Superb rodeo action and a packed slate of non-stop entertainment and special events made for another outstanding Ponoka Stampede, organizers say.
“The week went really well — it was a great event this year,” said Jason Cline, Stampede president.
“The weather was great for 80 per cent of the event and as I said to a few people, we saw a lot of smiles through the week,” he added.
“This year, we also heard a lot about the production of the show. It’s always a balance for us to keep the traditions of the Stampede alive, doing what we have done for the past 87 years — keeping the traditions of rodeo and the cowboy/cowgirl western lifestyle going while at the same time, adding events and different things to add to that fan base,” he explained.
Cline said that at this point, organizers figure at least 110,000 people flocked to the site.
“That’s over the entire week — those who bought tickets and we scanned their tickets on the way through the door,” said Cline, who has been Stampede president for the past two years.
Last year, the Stampede’s opening was dealt a tragic blow with the death of a longtime volunteer due to an accident during the opening portion of the event.
The woman fell off her horse while bringing in a group of between 25 to 30 horses into the infield, as the wranglers were practicing for the traditional wild horses stampede that is part of the introduction segment of each rodeo performance’s opening ceremonies.
Cline said any changes that needed to be made going forward from then were certainly in place for this year, adding that the goal is to keep the health and safety plan at the forefront for all the Stampede’s workers and volunteers at all times.

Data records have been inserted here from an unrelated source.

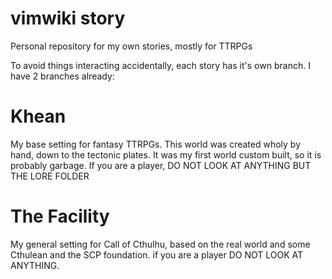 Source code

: # vimwiki story
Personal repository for my own stories, mostly for TTRPGs

To avoid things interacting accidentally, each story has it's own branch. I have 2 branches already:

# Khean 

My base setting for fantasy TTRPGs. This world was created wholy by hand, down to the tectonic plates. It was my first world custom built, so it is probably garbage. If you are a player, DO NOT LOOK AT ANYTHING BUT THE LORE FOLDER

# The Facility

My general setting for Call of Cthulhu, based on the real world and some Cthulean and the SCP foundation. if you are a player DO NOT LOOK AT ANYTHING.
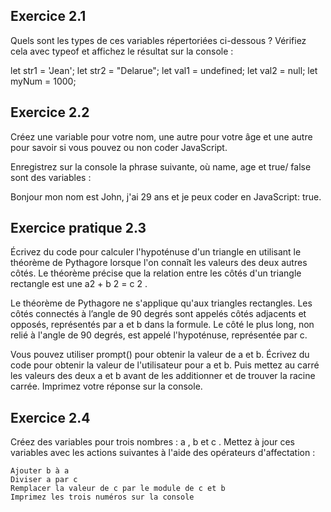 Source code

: ## Exercice 2.1

Quels sont les types de ces variables répertoriées ci-dessous ? Vérifiez cela avec typeof et affichez le résultat sur la console :

let str1 = 'Jean'; 
let str2 = "Delarue"; 
let val1 = undefined;
let val2 = null;
let myNum = 1000;

## Exercice 2.2

Créez une variable pour votre nom, une autre pour votre âge et une autre pour savoir si vous pouvez ou non coder JavaScript.

Enregistrez sur la console la phrase suivante, où name, age et true/ false sont des variables :

Bonjour mon nom est John, j'ai 29 ans et je peux coder en JavaScript: true.

## Exercice pratique 2.3

Écrivez du code pour calculer l'hypoténuse d'un triangle en utilisant le théorème de Pythagore lorsque l'on connaît les valeurs des deux autres côtés. Le théorème précise que la relation entre les côtés d'un triangle rectangle est une a2 + b 2 = c 2 .

Le théorème de Pythagore ne s'applique qu'aux triangles rectangles. Les côtés connectés à l’angle de 90 degrés sont appelés côtés adjacents et opposés, représentés par a et b dans la formule. Le côté le plus long, non relié à l'angle de 90 degrés, est appelé l'hypoténuse, représentée par c.

Vous pouvez utiliser prompt() pour obtenir la valeur de a et b. Écrivez du code pour obtenir la valeur de l'utilisateur pour a et b. Puis mettez au carré les valeurs des deux a et b avant de les additionner et de trouver la racine carrée. Imprimez votre réponse sur la console.

## Exercice 2.4

Créez des variables pour trois nombres : a , b et c . Mettez à jour ces variables avec les actions suivantes à l'aide des opérateurs d'affectation :

    Ajouter b à a
    Diviser a par c
    Remplacer la valeur de c par le module de c et b
    Imprimez les trois numéros sur la console
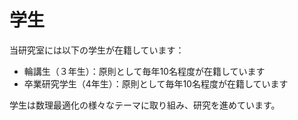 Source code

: # 学生

当研究室には以下の学生が在籍しています：

- 輪講生（３年生）：原則として毎年10名程度が在籍しています
- 卒業研究学生（4年生）：原則として毎年10名程度が在籍しています

学生は数理最適化の様々なテーマに取り組み、研究を進めています。
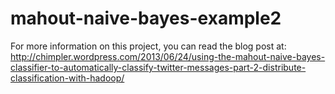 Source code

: mahout-naive-bayes-example2
===========================

For more information on this project, you can read the blog post at:<br />
http://chimpler.wordpress.com/2013/06/24/using-the-mahout-naive-bayes-classifier-to-automatically-classify-twitter-messages-part-2-distribute-classification-with-hadoop/
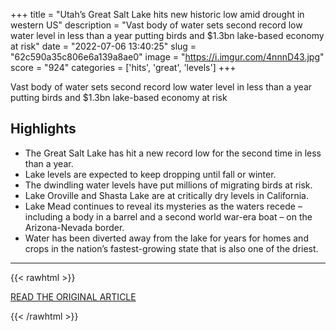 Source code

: +++
title = "Utah’s Great Salt Lake hits new historic low amid drought in western US"
description = "Vast body of water sets second record low water level in less than a year putting birds and $1.3bn lake-based economy at risk"
date = "2022-07-06 13:40:25"
slug = "62c590a35c806e6a139a8ae0"
image = "https://i.imgur.com/4nnnD43.jpg"
score = "924"
categories = ['hits', 'great', 'levels']
+++

Vast body of water sets second record low water level in less than a year putting birds and $1.3bn lake-based economy at risk

## Highlights

- The Great Salt Lake has hit a new record low for the second time in less than a year.
- Lake levels are expected to keep dropping until fall or winter.
- The dwindling water levels have put millions of migrating birds at risk.
- Lake Oroville and Shasta Lake are at critically dry levels in California.
- Lake Mead continues to reveal its mysteries as the waters recede – including a body in a barrel and a second world war-era boat – on the Arizona-Nevada border.
- Water has been diverted away from the lake for years for homes and crops in the nation’s fastest-growing state that is also one of the driest.

---

{{< rawhtml >}}
  <p class="article-category">
    <a target="_blank" href="https://www.theguardian.com/us-news/2022/jul/05/utah-great-salt-lake-new-low-drought">READ THE ORIGINAL ARTICLE</a>
  </p>
{{< /rawhtml >}}
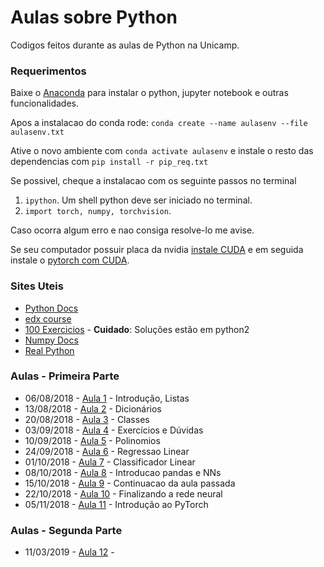 # Aulas sobre Python

Codigos feitos durante as aulas de Python na Unicamp.

### Requerimentos

Baixe o [Anaconda](https://www.anaconda.com/download/) para instalar o python, jupyter notebook e outras funcionalidades.

Apos a instalacao do conda rode:
`conda create --name aulasenv --file aulasenv.txt`

Ative o novo ambiente com `conda activate aulasenv` e instale o resto das dependencias com
`pip install -r pip_req.txt`

Se possivel, cheque a instalacao com os seguinte passos no terminal

1. `ipython`. Um shell python deve ser iniciado no terminal.
1. `import torch, numpy, torchvision`.

Caso ocorra algum erro e nao consiga resolve-lo me avise.

Se seu computador possuir placa da nvidia [instale CUDA](https://docs.nvidia.com/cuda/cuda-installation-guide-linux/index.html) e em seguida instale o [pytorch com CUDA](https://pytorch.org/).

### Sites Uteis

- [Python Docs](https://docs.python.org/3/)
- [edx course](https://courses.edx.org/courses/course-v1:UTAx+CSE1309x+2016T1/course/)
- [100 Exercicios](https://github.com/zhiwehu/Python-programming-exercises/blob/master/100%2B%20Python%20challenging%20programming%20exercises.txt) - **Cuidado**: Soluções estão em python2
- [Numpy Docs](https://docs.scipy.org/doc/numpy-1.14.0/index.html)
- [Real Python](https://realpython.com/)

### Aulas - Primeira Parte

- 06/08/2018 - [Aula 1](https://github.com/israelcamp/AulasPython/tree/master/Aula1) - Introdução, Listas
- 13/08/2018 - [Aula 2](https://github.com/israelcamp/AulasPython/tree/master/Aula2) - Dicionários
- 20/08/2018 - [Aula 3](https://github.com/israelcamp/AulasPython/tree/master/Aula3) - Classes
- 03/09/2018 - [Aula 4](https://github.com/israelcamp/AulasPython/tree/master/Aula4) - Exercícios e Dúvidas
- 10/09/2018 - [Aula 5](https://github.com/israelcamp/AulasPython/tree/master/Aula5) - Polinomios
- 24/09/2018 - [Aula 6](https://github.com/israelcamp/AulasPython/tree/master/Aula6) - Regressao Linear
- 01/10/2018 - [Aula 7](https://github.com/israelcamp/AulasPython/tree/master/Aula7) - Classificador Linear
- 08/10/2018 - [Aula 8](https://github.com/israelcamp/AulasPython/tree/master/Aula8) - Introducao pandas e NNs
- 15/10/2018 - [Aula 9](https://github.com/israelcamp/AulasPython/tree/master/Aula9) - Continuacao da aula passada
- 22/10/2018 - [Aula 10](https://github.com/israelcamp/AulasPython/tree/master/Aula10) - Finalizando a rede neural
- 05/11/2018 - [Aula 11](https://github.com/israelcamp/AulasPython/tree/master/Aula11) - Introdução ao PyTorch

### Aulas - Segunda Parte

- 11/03/2019 - [Aula 12](https://github.com/israelcamp/AulasPython/tree/master/Aula12) -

The only other issues this year included the cancellation of singer Megan Patrick’s show, but that was due to travel delays in Nashville.
“That day, there were 10,000 flights cancelled,” said Cline.

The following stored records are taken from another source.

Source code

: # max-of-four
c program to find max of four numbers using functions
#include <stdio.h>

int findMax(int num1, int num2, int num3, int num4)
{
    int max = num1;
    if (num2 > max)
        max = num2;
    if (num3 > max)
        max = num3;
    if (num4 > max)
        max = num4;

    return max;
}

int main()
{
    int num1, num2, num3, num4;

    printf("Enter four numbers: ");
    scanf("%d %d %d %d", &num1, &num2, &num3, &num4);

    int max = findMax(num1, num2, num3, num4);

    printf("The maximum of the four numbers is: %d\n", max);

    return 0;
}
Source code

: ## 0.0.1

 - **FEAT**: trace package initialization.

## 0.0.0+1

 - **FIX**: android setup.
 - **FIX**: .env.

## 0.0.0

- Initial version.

Fireworks were late on Saturday night as well, due to a very busy slate of activities beforehand including chuckwagon racing, PBR as well as various presentations that had been scheduled, too, he said.
Along with his role as president, Cline has served on the Stampede board for about 13 years.
“I’ve been involved with it for 30-plus years,” said Cline, who is a Ponoka native as well.
Ultimately, for Cline, the Stampede represents a time for the community to come together.
“That’s a big one for me. We also couldn’t do this without the volunteers and our whole community behind us. And we do realize that it does create some challenges for the community.
“But I walk about and see multiple clubs working food booths, selling tickets and parking cars — all of those things — and they aren’t only clubs from Ponoka, but also from Bashaw, Lacombe, Red Deer. For a lot of them, this is their major fundraiser,” he said, adding that all together, more than 800 volunteers sign on to keep things running smoothly during the week.
He said some folks have been volunteering at the Stampede for upwards of 35 to 40 years.
“We have a number of families, too. We even have a couple of volunteers who come from Calgary every day.”
Cline also said visitors come from far and wide — from across Canada, and part of the U.S.
“And a lot of international guests. This year, we also had a group of international agricultural reporters. There were 50 of them, and they had a kind of convention here,” he said.
Other highlights this year included a marriage proposal and a young visitor who was able to attend thanks to the Make-a-Wish Foundation.
“Those are the things that also make it so worthwhile.”
Plus, the event was broadcast live on the Cowboy Channel across North America which only bodes well for future Stampedes, he said.
“For next year, we are going to see the number of tourists increase because of that.”